Your assignment:
In the material below, find all lines with the string "frac" and copy them.

Data:
=======

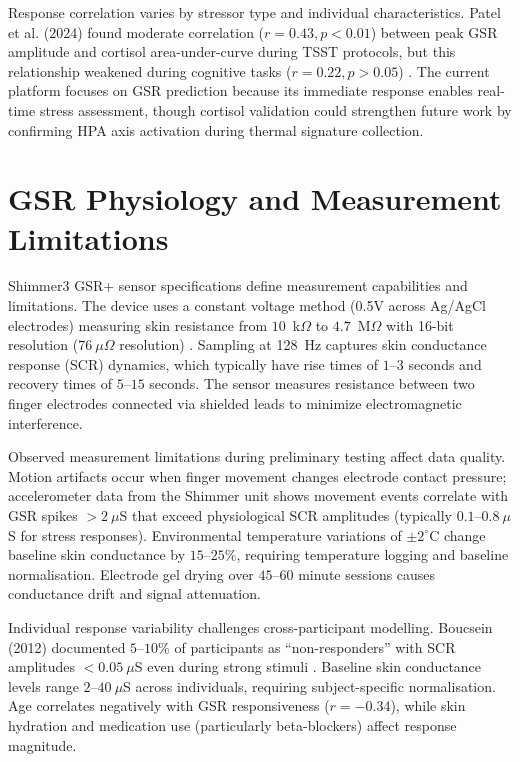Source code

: \documentclass{report}
\begin{document}
    Response correlation varies by stressor type and individual characteristics. Patel et al. (2024) found moderate correlation ($r = 0.43, p < 0.01$) between peak GSR amplitude and cortisol area-under-curve during TSST protocols, but this relationship weakened during cognitive tasks ($r = 0.22, p > 0.05$) \cite{patel2024}. The current platform focuses on GSR prediction because its immediate response enables real-time stress assessment, though cortisol validation could strengthen future work by confirming HPA axis activation during thermal signature collection.


    \section{GSR Physiology and Measurement Limitations}
    \label{sec:gsr_physiology}

    Shimmer3 GSR+ sensor specifications define measurement capabilities and limitations. The device uses a constant voltage method (0.5V across Ag/AgCl electrodes) measuring skin resistance from $10$~k$\Omega$ to $4.7$~M$\Omega$ with 16-bit resolution ($76~\mu\Omega$ resolution) \cite{shimmerdoc8}. Sampling at 128~Hz captures skin conductance response (SCR) dynamics, which typically have rise times of $1$--$3$ seconds and recovery times of $5$--$15$ seconds. The sensor measures resistance between two finger electrodes connected via shielded leads to minimize electromagnetic interference.

    Observed measurement limitations during preliminary testing affect data quality. Motion artifacts occur when finger movement changes electrode contact pressure; accelerometer data from the Shimmer unit shows movement events correlate with GSR spikes $>2~\mu$S that exceed physiological SCR amplitudes (typically $0.1$--$0.8~\mu$S for stress responses). Environmental temperature variations of $\pm 2^{\circ}$C change baseline skin conductance by $15$--$25$\%, requiring temperature logging and baseline normalisation. Electrode gel drying over $45$--$60$ minute sessions causes conductance drift and signal attenuation.

    Individual response variability challenges cross-participant modelling. Boucsein (2012) documented $5$--$10$\% of participants as ``non-responders'' with SCR amplitudes $<0.05~\mu$S even during strong stimuli \cite{boucsein2012}. Baseline skin conductance levels range $2$--$40~\mu$S across individuals, requiring subject-specific normalisation. Age correlates negatively with GSR responsiveness ($r = -0.34$), while skin hydration and medication use (particularly beta-blockers) affect response magnitude.
\end{document}
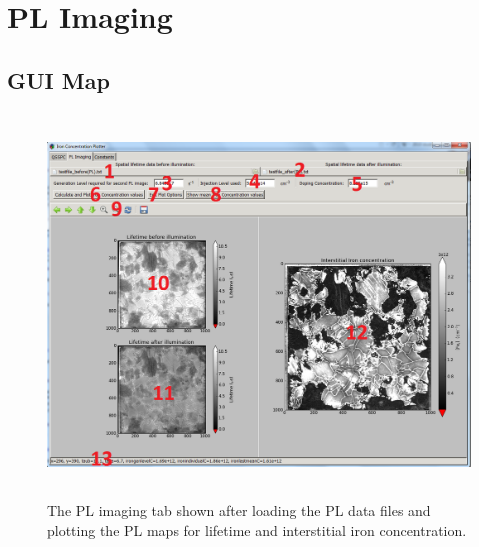 \documentclass[final,a4paper,oneside,12pt]{article}
\begin{document}
\section{PL Imaging}
\subsection{GUI Map}

\begin{figure}[h]
\includegraphics[height=4in]{2plimaging}
\caption{\label{figure2} The PL imaging tab shown after loading the PL data files and plotting the PL maps for lifetime and interstitial iron concentration.}
\end{figure}
\end{document}
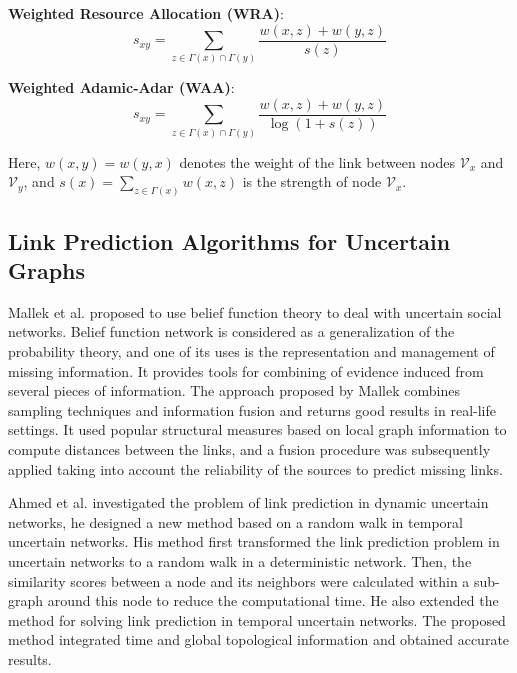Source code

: \documentclass[\main/thesis.tex]{subfiles}
\begin{document}
\textbf{Weighted Resource Allocation (WRA)}:
\begin{equation}
s_{xy}=\sum_{z\in \Gamma(x)\cap\Gamma(y)}\frac{w(x,z)+w(y,z)}{s(z)}
\end{equation}

\textbf{Weighted Adamic-Adar (WAA)}:
\begin{equation}
s_{xy}=\sum_{z\in \Gamma(x)\cap\Gamma(y)}\frac{w(x,z)+w(y,z)}{\log(1+s(z))}
\end{equation}

Here, $w(x, y) = w(y, x)$ denotes the weight of the link between nodes $\mathcal{V}_x$ and $\mathcal{V}_y$, and $s(x)=\sum_{z\in\Gamma(x)}w(x,z)$ is the strength of node $\mathcal{V}_x$.

\subsection{Link Prediction Algorithms for Uncertain Graphs}
Mallek et al. \cite{mallek2016evidential} proposed to use belief function theory to deal with uncertain social networks. Belief function network is considered as a generalization of the probability theory, and one of its uses is the representation and management of missing information. It provides tools for combining of evidence induced from several pieces of information. The approach proposed by Mallek combines sampling techniques and information fusion and returns good results in real-life settings. It used popular structural measures based on local graph information to compute distances between the links, and a fusion procedure was subsequently applied taking into account the reliability of the sources to predict missing links.

Ahmed et al. \cite{ahmed2016efficient} investigated the problem of link prediction in dynamic uncertain networks, he designed a new method based on a random walk in temporal uncertain networks. His method first transformed the link prediction problem in uncertain networks to a random walk in a deterministic network. Then, the similarity scores between a node and its neighbors were calculated within a sub-graph around this node to reduce the computational time. He also extended the method for solving link prediction in temporal uncertain networks. The proposed method integrated time and global topological information and obtained accurate results.

\newpage
\end{document}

=======

Response below:
s_{xy}=\sum_{z\in \Gamma(x)\cap\Gamma(y)}\frac{w(x,z)+w(y,z)}{s(z)}
s_{xy}=\sum_{z\in \Gamma(x)\cap\Gamma(y)}\frac{w(x,z)+w(y,z)}{\log(1+s(z))}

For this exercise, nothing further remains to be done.